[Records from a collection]
_ _ _ _

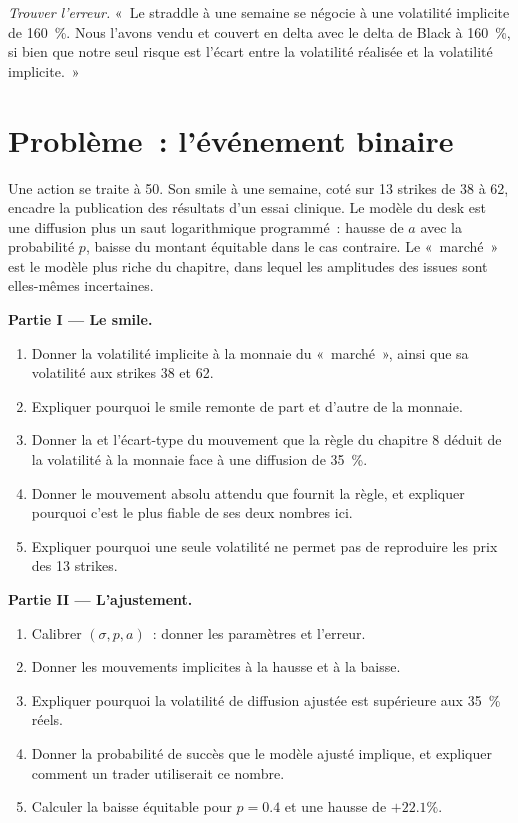 \begin{exercise}[$\star\star\star$]\label{exo:dv:jumps-and-levy-models:8}
\emph{Trouver l'erreur.} «~Le straddle à une semaine se négocie à une volatilité implicite de 160~\%. Nous l'avons vendu et couvert en delta
avec le delta de Black à 160~\%, si bien que notre seul risque est l'écart entre la volatilité réalisée et la volatilité implicite.~»
\end{exercise}

\section{Problème~: l'événement binaire}

\begin{problem}\label{pb:dv:jumps-and-levy-models:1}
Une action se traite à 50. Son smile à une semaine, coté sur 13 strikes de 38 à 62, encadre la publication des
résultats d'un essai clinique. Le modèle du desk est une diffusion plus un saut logarithmique programmé~: hausse de $a$ avec la probabilité $p$, baisse du
montant équitable dans le cas contraire. Le «~marché~» est le modèle plus riche du chapitre, dans lequel les amplitudes des issues sont elles-mêmes
incertaines.

\medskip\noindent\textbf{Partie I --- Le smile.}
\begin{enumerate}
\item Donner la volatilité implicite à la monnaie du «~marché~», ainsi que sa volatilité aux strikes 38 et 62.
\item Expliquer pourquoi le smile remonte de part et d'autre de la monnaie.
\item Donner la  et l'écart-type du mouvement que la règle du chapitre 8 déduit de la volatilité à la
monnaie face à une diffusion de 35~\%.
\item Donner le mouvement absolu attendu que fournit la règle, et expliquer pourquoi c'est le plus fiable de ses deux nombres ici.
\item Expliquer pourquoi une seule volatilité ne permet pas de reproduire les prix des 13 strikes.
\end{enumerate}

\medskip\noindent\textbf{Partie II --- L'ajustement.}
\begin{enumerate}[resume]
\item Calibrer $(\sigma,p,a)$~: donner les paramètres et l'erreur.
\item Donner les mouvements implicites à la hausse et à la baisse.
\item Expliquer pourquoi la volatilité de diffusion ajustée est supérieure aux 35~\% réels.
\item Donner la probabilité de succès que le modèle ajusté implique, et expliquer comment un trader utiliserait ce nombre.
\item Calculer la baisse équitable pour $p=0.4$ et une hausse de $+22.1\%$.
\end{enumerate}


\end{problem}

_ _ _ _

Activity:
Pull out all lines in the data above that include "noindent".

Result below:
\medskip\noindent\textbf{Partie I --- Le smile.}
\medskip\noindent\textbf{Partie II --- L'ajustement.}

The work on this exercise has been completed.